[[ SOURCE MATERIAL open ]]

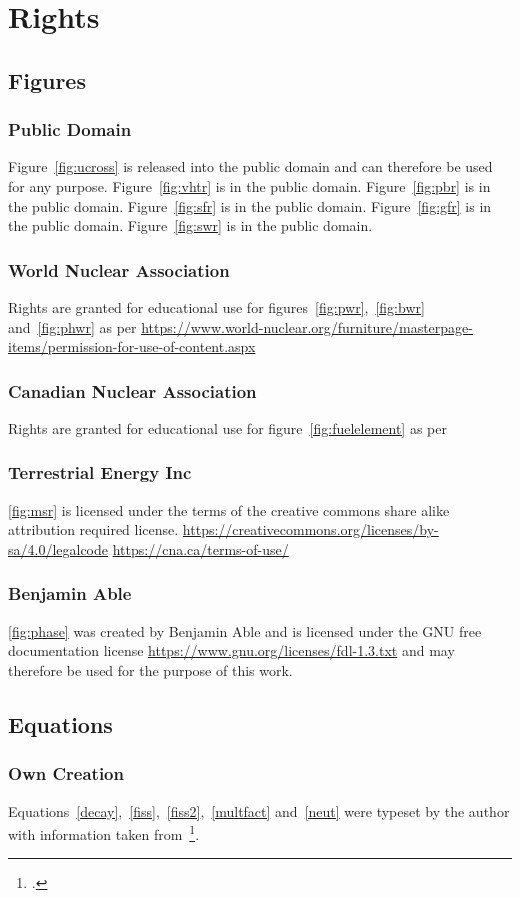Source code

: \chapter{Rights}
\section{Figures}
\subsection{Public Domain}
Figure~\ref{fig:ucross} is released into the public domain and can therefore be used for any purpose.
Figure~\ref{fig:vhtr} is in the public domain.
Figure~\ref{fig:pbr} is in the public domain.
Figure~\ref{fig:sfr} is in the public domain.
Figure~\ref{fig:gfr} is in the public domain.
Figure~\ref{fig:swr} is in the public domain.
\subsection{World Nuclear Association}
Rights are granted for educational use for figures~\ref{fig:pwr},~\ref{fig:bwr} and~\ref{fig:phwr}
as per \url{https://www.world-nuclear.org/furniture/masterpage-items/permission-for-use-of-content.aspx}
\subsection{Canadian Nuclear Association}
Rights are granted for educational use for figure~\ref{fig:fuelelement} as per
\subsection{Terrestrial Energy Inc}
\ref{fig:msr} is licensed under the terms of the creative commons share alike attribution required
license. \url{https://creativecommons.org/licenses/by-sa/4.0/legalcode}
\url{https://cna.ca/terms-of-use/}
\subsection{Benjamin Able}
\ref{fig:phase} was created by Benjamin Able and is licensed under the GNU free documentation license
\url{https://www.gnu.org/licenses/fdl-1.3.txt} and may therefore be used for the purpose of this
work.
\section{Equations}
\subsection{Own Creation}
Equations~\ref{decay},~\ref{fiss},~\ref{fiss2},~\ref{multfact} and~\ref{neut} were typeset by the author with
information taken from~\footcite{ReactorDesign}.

[[ SOURCE MATERIAL closed ]]

TASK REQUIREMENTS: Figure out the number of lines above in which the string "terms" appears. Only the number should be given.

TASK SOLUTION: 2